> **WHAT THE TASK ASKS**:
The data below has to be returned exactly, down to the last character.

> **DATA PROVIDED**:
════
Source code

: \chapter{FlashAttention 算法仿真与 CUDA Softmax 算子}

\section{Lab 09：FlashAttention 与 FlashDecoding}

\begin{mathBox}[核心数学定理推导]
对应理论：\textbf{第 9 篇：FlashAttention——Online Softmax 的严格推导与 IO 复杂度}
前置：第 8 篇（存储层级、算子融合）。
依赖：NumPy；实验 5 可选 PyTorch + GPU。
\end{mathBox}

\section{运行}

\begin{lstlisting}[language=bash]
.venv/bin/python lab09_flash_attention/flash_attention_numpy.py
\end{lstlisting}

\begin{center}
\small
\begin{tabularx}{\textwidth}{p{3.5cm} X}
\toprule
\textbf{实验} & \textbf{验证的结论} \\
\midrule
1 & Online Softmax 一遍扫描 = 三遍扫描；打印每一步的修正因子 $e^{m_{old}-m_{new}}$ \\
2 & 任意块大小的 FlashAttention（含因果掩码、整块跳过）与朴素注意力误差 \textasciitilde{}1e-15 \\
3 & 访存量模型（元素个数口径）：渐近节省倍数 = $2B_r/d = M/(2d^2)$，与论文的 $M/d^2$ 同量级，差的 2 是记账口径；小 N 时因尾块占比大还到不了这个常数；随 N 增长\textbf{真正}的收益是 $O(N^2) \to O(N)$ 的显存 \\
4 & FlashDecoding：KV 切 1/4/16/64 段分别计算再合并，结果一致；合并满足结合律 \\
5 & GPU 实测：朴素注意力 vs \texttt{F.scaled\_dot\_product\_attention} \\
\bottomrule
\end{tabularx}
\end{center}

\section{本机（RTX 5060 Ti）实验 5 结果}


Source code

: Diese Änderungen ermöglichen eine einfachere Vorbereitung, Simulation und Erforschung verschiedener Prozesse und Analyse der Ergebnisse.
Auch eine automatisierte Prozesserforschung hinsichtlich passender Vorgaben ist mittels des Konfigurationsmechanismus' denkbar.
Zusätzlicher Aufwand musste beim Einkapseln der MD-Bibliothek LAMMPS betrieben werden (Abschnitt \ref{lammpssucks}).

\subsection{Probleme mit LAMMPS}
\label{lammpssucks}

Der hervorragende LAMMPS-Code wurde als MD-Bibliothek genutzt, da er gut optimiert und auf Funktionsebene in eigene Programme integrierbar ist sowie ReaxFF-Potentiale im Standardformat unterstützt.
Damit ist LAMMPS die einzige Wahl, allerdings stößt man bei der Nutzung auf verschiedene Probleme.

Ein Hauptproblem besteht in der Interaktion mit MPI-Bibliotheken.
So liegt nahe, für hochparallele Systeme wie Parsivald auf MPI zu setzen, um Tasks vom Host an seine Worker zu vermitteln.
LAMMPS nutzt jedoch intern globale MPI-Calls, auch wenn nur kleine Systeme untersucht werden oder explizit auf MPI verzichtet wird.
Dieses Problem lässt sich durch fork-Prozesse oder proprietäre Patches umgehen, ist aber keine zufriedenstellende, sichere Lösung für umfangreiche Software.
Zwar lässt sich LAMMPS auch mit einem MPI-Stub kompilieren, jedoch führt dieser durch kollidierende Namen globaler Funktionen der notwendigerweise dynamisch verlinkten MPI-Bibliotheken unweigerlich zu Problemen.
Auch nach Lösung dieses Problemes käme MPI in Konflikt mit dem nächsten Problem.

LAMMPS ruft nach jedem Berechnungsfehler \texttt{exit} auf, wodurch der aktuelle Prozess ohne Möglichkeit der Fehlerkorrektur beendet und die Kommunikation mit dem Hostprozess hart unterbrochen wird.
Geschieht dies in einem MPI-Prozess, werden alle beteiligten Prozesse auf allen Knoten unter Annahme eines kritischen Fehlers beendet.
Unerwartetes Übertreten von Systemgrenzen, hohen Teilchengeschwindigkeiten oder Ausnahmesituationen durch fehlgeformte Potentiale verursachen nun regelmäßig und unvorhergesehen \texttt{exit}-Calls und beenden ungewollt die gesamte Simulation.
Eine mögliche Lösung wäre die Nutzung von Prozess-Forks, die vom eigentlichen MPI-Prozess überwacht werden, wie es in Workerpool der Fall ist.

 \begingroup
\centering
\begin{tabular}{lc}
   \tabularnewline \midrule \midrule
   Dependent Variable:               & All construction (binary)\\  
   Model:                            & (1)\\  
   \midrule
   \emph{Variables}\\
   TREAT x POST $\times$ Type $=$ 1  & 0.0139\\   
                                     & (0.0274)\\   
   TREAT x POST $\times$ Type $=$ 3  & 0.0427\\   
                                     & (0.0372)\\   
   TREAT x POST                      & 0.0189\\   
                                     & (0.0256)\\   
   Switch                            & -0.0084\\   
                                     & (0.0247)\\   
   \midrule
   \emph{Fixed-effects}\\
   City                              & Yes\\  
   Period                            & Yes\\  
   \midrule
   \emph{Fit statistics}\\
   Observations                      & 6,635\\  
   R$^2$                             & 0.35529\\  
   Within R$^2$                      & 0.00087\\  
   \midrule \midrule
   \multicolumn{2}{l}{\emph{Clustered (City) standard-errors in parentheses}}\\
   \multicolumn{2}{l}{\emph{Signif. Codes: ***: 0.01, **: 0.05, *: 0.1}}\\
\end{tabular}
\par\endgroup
════
> **OUTPUT OF THE TASK**:
Source code

: \chapter{FlashAttention 算法仿真与 CUDA Softmax 算子}

\section{Lab 09：FlashAttention 与 FlashDecoding}

\begin{mathBox}[核心数学定理推导]
对应理论：\textbf{第 9 篇：FlashAttention——Online Softmax 的严格推导与 IO 复杂度}
前置：第 8 篇（存储层级、算子融合）。
依赖：NumPy；实验 5 可选 PyTorch + GPU。
\end{mathBox}

\section{运行}

\begin{lstlisting}[language=bash]
.venv/bin/python lab09_flash_attention/flash_attention_numpy.py
\end{lstlisting}

\begin{center}
\small
\begin{tabularx}{\textwidth}{p{3.5cm} X}
\toprule
\textbf{实验} & \textbf{验证的结论} \\
\midrule
1 & Online Softmax 一遍扫描 = 三遍扫描；打印每一步的修正因子 $e^{m_{old}-m_{new}}$ \\
2 & 任意块大小的 FlashAttention（含因果掩码、整块跳过）与朴素注意力误差 \textasciitilde{}1e-15 \\
3 & 访存量模型（元素个数口径）：渐近节省倍数 = $2B_r/d = M/(2d^2)$，与论文的 $M/d^2$ 同量级，差的 2 是记账口径；小 N 时因尾块占比大还到不了这个常数；随 N 增长\textbf{真正}的收益是 $O(N^2) \to O(N)$ 的显存 \\
4 & FlashDecoding：KV 切 1/4/16/64 段分别计算再合并，结果一致；合并满足结合律 \\
5 & GPU 实测：朴素注意力 vs \texttt{F.scaled\_dot\_product\_attention} \\
\bottomrule
\end{tabularx}
\end{center}

\section{本机（RTX 5060 Ti）实验 5 结果}


Source code

: Diese Änderungen ermöglichen eine einfachere Vorbereitung, Simulation und Erforschung verschiedener Prozesse und Analyse der Ergebnisse.
Auch eine automatisierte Prozesserforschung hinsichtlich passender Vorgaben ist mittels des Konfigurationsmechanismus' denkbar.
Zusätzlicher Aufwand musste beim Einkapseln der MD-Bibliothek LAMMPS betrieben werden (Abschnitt \ref{lammpssucks}).

\subsection{Probleme mit LAMMPS}
\label{lammpssucks}

Der hervorragende LAMMPS-Code wurde als MD-Bibliothek genutzt, da er gut optimiert und auf Funktionsebene in eigene Programme integrierbar ist sowie ReaxFF-Potentiale im Standardformat unterstützt.
Damit ist LAMMPS die einzige Wahl, allerdings stößt man bei der Nutzung auf verschiedene Probleme.

Ein Hauptproblem besteht in der Interaktion mit MPI-Bibliotheken.
So liegt nahe, für hochparallele Systeme wie Parsivald auf MPI zu setzen, um Tasks vom Host an seine Worker zu vermitteln.
LAMMPS nutzt jedoch intern globale MPI-Calls, auch wenn nur kleine Systeme untersucht werden oder explizit auf MPI verzichtet wird.
Dieses Problem lässt sich durch fork-Prozesse oder proprietäre Patches umgehen, ist aber keine zufriedenstellende, sichere Lösung für umfangreiche Software.
Zwar lässt sich LAMMPS auch mit einem MPI-Stub kompilieren, jedoch führt dieser durch kollidierende Namen globaler Funktionen der notwendigerweise dynamisch verlinkten MPI-Bibliotheken unweigerlich zu Problemen.
Auch nach Lösung dieses Problemes käme MPI in Konflikt mit dem nächsten Problem.

LAMMPS ruft nach jedem Berechnungsfehler \texttt{exit} auf, wodurch der aktuelle Prozess ohne Möglichkeit der Fehlerkorrektur beendet und die Kommunikation mit dem Hostprozess hart unterbrochen wird.
Geschieht dies in einem MPI-Prozess, werden alle beteiligten Prozesse auf allen Knoten unter Annahme eines kritischen Fehlers beendet.
Unerwartetes Übertreten von Systemgrenzen, hohen Teilchengeschwindigkeiten oder Ausnahmesituationen durch fehlgeformte Potentiale verursachen nun regelmäßig und unvorhergesehen \texttt{exit}-Calls und beenden ungewollt die gesamte Simulation.
Eine mögliche Lösung wäre die Nutzung von Prozess-Forks, die vom eigentlichen MPI-Prozess überwacht werden, wie es in Workerpool der Fall ist.

 \begingroup
\centering
\begin{tabular}{lc}
   \tabularnewline \midrule \midrule
   Dependent Variable:               & All construction (binary)\\  
   Model:                            & (1)\\  
   \midrule
   \emph{Variables}\\
   TREAT x POST $\times$ Type $=$ 1  & 0.0139\\   
                                     & (0.0274)\\   
   TREAT x POST $\times$ Type $=$ 3  & 0.0427\\   
                                     & (0.0372)\\   
   TREAT x POST                      & 0.0189\\   
                                     & (0.0256)\\   
   Switch                            & -0.0084\\   
                                     & (0.0247)\\   
   \midrule
   \emph{Fixed-effects}\\
   City                              & Yes\\  
   Period                            & Yes\\  
   \midrule
   \emph{Fit statistics}\\
   Observations                      & 6,635\\  
   R$^2$                             & 0.35529\\  
   Within R$^2$                      & 0.00087\\  
   \midrule \midrule
   \multicolumn{2}{l}{\emph{Clustered (City) standard-errors in parentheses}}\\
   \multicolumn{2}{l}{\emph{Signif. Codes: ***: 0.01, **: 0.05, *: 0.1}}\\
\end{tabular}
\par\endgroup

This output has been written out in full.